Tra febbraio e aprile 2024, il prezzo di alcune bottiglie d’acqua è salito fino a 6 centesimi. Non sembra molto, ma dietro a questo rincaro c’è una storia più complessa. Non è l’acqua a costare di più, bensì la plastica che la contiene. Le tensioni geopolitiche, in particolare la guerra in Medio Oriente, hanno messo a dura prova la filiera delle materie prime. L’Italia, uno dei maggiori consumatori di plastica in Europa, si trova nel mezzo di questa tempesta. A complicare il quadro, il caro energia e i problemi legati a produzione e distribuzione hanno fatto schizzare i costi, trasformando una semplice bottiglia d’acqua in un piccolo lusso.

Energia e geopolitica: il vero motore del rincaro della plastica

Il conflitto nel Golfo Persico e le tensioni attorno allo Stretto di Hormuz stanno facendo volare i costi dell’energia. L’80% della plastica europea deriva da fonti fossili come petrolio e gas, quindi ogni aumento del prezzo di questi materiali si ripercuote direttamente sulla produzione della plastica. Per l’Europa, il caro petrolio ha fatto lievitare i costi della materia prima e, di conseguenza, dei prodotti confezionati.

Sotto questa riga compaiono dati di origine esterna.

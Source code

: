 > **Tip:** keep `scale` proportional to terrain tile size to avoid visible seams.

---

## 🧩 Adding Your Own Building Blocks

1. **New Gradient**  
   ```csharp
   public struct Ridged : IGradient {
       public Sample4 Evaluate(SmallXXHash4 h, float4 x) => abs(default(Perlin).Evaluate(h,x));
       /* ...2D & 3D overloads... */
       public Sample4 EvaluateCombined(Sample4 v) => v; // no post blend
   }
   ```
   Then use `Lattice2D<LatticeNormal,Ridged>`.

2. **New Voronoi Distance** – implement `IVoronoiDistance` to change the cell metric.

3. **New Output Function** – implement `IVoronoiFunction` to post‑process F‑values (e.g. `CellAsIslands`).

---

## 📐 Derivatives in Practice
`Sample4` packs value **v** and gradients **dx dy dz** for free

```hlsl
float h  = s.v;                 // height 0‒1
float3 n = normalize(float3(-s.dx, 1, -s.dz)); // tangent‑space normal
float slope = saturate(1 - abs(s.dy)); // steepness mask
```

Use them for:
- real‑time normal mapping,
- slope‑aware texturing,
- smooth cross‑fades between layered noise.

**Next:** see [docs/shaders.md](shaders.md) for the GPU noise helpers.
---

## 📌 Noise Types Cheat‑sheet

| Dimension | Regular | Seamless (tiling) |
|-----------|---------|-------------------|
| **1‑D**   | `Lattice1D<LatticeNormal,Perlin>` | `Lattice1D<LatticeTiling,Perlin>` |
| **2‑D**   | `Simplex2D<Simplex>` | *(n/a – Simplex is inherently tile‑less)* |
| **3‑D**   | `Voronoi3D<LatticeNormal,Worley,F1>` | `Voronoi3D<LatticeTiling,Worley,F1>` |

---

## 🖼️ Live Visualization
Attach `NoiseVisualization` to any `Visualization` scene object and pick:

Lo Stretto di Hormuz è un passaggio strategico per quasi un quinto del petrolio mondiale, con l’80% di questo traffico diretto verso l’Asia. La Cina, leader mondiale nella produzione e esportazione di articoli in plastica, sta pagando un prezzo alto per le difficoltà logistiche e lo shock energetico legati al conflitto. Tutto ciò si traduce in rincari pesanti sui costi di produzione e, alla fine, sui prezzi della plastica a livello globale. Un effetto domino che coinvolge catene di approvvigionamento in tutto il mondo.

L’Italia in prima linea: come ricade il problema sul nostro Paese

L’Italia è tra i maggiori consumatori di plastica in Europa, sia per produzione interna sia per importazioni. Nel settore industriale, i prezzi delle materie plastiche sono aumentati fino al 30% a causa delle tensioni in Medio Oriente e dei rincari energetici. Questo si traduce inevitabilmente in prezzi più alti per i consumatori. L’esempio più chiaro è proprio il settore delle acque in bottiglia, dove la plastica incide in modo significativo sul costo finale.

Dal punto di vista commerciale, l’Italia importa gran parte della plastica e dei prodotti in plastica da Germania, Belgio, Francia e soprattutto dalla Cina, principale fornitore di bottiglie. Ogni aumento internazionale si riflette rapidamente sul mercato italiano. Questa situazione mette in luce un problema strutturale: la forte dipendenza dall’estero rende il nostro Paese vulnerabile alle oscillazioni dei prezzi e ai problemi logistici.

Il sistema italiano sotto pressione: serve una svolta

Secondo il think tank italiano ECCO, la filiera della plastica in Italia è sotto stress per la forte dipendenza dalle importazioni di materie prime e prodotti finiti. La pandemia e le tensioni geopolitiche hanno mostrato quanto questa fragilità si traduca in maggiori costi per aziende e consumatori.

Non va dimenticata la cosiddetta Plastic Tax europea, pensata per punire gli imballaggi in plastica non riciclati. L’Italia avrebbe dovuto adottarla dal 2020, ma il processo è stato bloccato. Nel frattempo, secondo il bilancio europeo 2026, il nostro Paese paga circa 751 milioni di euro per imballaggi di plastica non riciclati. La strada indicata è chiara: ridurre drasticamente la plastica vergine, potenziare il riciclo e investire in plastiche bio-based, per una vera svolta ecologica.

Il tema della plastica non è solo ambientale, ma ha ripercussioni economiche importanti. Il conflitto in Medio Oriente e i problemi logistici che ne derivano rendono urgente una strategia italiana più solida e meno esposta agli scossoni del mercato globale.